| EXERCISE MATERIALS |
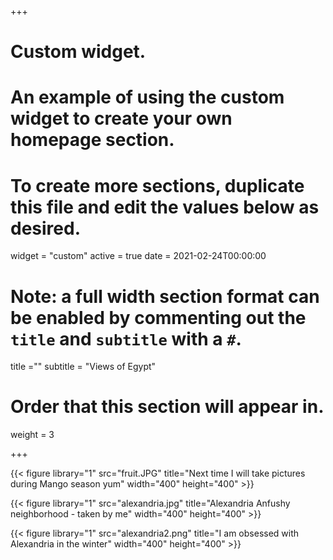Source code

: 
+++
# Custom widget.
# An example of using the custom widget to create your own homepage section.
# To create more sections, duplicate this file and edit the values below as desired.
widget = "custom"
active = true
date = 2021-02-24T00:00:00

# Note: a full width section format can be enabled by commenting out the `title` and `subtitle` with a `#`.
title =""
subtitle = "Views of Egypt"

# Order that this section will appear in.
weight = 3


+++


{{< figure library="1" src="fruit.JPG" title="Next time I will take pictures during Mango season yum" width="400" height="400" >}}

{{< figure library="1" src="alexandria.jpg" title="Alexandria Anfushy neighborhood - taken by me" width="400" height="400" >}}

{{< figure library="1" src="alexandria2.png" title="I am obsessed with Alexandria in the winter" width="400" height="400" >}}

| TASK ITEM |
Copy whichever lines above contain the string "with".

| RESPONSE BELOW |
# Note: a full width section format can be enabled by commenting out the `title` and `subtitle` with a `#`.
{{< figure library="1" src="alexandria2.png" title="I am obsessed with Alexandria in the winter" width="400" height="400" >}}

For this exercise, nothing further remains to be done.